Problem statement>
How many lines below contain the word "biết"? Answer with that number alone.

########

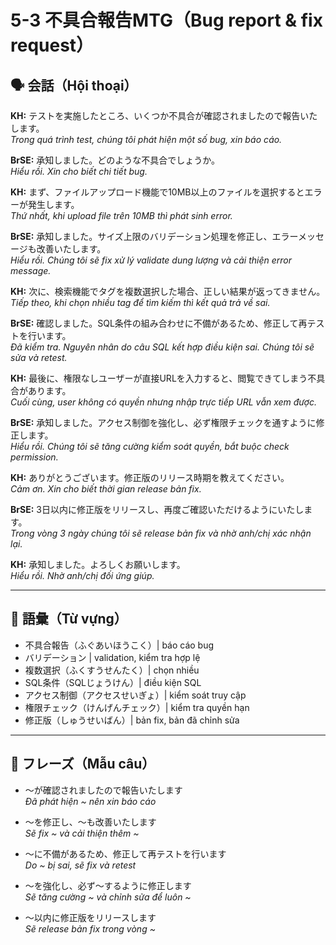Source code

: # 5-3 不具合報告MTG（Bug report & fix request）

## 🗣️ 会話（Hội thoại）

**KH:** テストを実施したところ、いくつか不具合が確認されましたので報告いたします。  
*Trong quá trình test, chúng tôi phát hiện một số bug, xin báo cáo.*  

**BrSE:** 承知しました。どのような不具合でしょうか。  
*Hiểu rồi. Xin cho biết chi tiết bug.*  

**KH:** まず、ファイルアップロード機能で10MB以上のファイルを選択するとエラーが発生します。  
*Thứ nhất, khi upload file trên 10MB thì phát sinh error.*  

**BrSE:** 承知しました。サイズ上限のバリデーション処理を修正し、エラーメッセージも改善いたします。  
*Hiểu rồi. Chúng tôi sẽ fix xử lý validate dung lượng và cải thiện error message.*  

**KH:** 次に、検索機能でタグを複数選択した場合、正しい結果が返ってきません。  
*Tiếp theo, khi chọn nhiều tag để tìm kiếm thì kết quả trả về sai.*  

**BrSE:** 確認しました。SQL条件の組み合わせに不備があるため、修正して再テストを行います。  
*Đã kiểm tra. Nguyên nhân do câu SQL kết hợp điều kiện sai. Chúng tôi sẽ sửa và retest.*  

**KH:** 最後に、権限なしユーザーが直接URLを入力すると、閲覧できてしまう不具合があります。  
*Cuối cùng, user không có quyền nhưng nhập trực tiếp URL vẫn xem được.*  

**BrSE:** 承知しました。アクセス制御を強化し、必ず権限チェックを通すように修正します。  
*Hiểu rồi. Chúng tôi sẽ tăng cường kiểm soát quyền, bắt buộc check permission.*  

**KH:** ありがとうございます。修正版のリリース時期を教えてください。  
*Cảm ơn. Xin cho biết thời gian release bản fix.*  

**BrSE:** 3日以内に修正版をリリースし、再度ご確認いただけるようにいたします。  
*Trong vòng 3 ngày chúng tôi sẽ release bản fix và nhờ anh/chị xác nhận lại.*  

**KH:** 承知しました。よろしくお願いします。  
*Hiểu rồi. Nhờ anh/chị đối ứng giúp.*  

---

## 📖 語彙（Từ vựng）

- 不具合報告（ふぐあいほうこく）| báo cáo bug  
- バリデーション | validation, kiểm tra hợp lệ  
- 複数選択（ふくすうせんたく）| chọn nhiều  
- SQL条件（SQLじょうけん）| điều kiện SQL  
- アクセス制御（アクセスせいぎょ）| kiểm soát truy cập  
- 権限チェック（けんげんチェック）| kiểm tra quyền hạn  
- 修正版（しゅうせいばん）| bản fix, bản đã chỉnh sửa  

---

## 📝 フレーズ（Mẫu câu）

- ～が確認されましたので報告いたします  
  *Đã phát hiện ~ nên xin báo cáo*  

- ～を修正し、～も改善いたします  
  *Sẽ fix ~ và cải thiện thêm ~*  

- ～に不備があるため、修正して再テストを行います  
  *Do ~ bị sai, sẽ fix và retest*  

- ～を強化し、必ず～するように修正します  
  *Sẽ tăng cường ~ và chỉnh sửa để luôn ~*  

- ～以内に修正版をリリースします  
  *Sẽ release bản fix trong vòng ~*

########

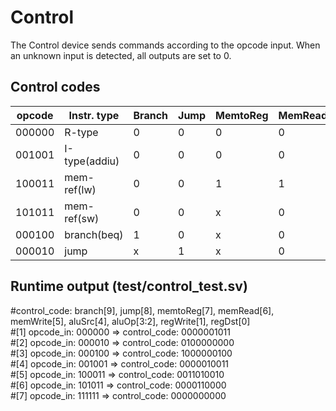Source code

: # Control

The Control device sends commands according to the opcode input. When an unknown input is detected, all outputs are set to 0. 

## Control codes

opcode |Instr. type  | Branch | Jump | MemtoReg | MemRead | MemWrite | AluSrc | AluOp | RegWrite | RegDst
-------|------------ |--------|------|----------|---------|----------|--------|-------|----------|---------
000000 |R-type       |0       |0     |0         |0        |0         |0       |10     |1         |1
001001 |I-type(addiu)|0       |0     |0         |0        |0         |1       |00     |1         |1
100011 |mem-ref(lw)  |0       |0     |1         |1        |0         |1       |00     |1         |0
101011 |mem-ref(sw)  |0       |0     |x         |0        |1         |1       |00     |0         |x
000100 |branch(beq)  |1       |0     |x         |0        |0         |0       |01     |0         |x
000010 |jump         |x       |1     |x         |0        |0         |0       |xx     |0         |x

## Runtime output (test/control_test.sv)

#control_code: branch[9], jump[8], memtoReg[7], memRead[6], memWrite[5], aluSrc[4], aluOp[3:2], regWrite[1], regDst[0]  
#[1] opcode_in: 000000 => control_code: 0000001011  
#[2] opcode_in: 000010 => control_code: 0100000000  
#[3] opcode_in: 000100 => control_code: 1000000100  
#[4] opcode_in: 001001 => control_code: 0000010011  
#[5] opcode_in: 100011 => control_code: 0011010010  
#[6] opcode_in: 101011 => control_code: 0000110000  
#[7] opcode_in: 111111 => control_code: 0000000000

########

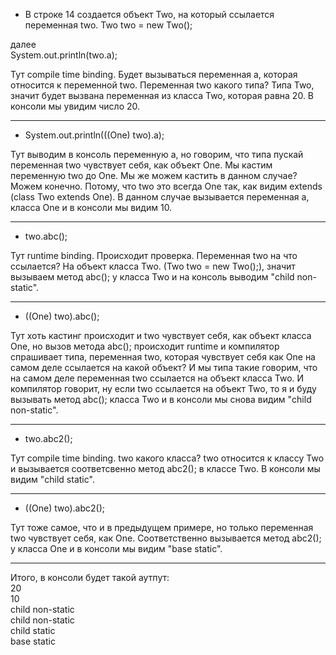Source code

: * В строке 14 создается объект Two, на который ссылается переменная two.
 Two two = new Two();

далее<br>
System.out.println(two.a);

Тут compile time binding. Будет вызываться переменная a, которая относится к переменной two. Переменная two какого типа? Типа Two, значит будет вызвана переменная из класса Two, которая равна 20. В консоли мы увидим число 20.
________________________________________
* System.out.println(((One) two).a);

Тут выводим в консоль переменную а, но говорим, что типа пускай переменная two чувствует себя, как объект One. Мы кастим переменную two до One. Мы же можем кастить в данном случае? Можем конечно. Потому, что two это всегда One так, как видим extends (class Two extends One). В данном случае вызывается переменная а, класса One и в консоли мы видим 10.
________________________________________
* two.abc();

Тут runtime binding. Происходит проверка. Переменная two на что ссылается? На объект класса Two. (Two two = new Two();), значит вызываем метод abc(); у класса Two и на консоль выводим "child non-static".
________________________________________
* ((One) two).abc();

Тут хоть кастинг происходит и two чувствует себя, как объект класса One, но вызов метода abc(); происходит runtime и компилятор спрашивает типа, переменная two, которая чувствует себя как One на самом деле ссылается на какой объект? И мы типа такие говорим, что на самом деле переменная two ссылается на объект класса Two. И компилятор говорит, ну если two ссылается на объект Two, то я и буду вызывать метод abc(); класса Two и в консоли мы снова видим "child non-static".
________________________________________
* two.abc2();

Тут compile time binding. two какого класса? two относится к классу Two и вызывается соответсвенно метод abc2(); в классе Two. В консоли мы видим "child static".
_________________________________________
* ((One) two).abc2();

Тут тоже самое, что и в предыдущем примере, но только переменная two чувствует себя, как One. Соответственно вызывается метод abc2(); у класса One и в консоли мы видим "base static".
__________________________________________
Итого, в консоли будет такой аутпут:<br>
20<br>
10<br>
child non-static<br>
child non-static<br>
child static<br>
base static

########

Answer below>
2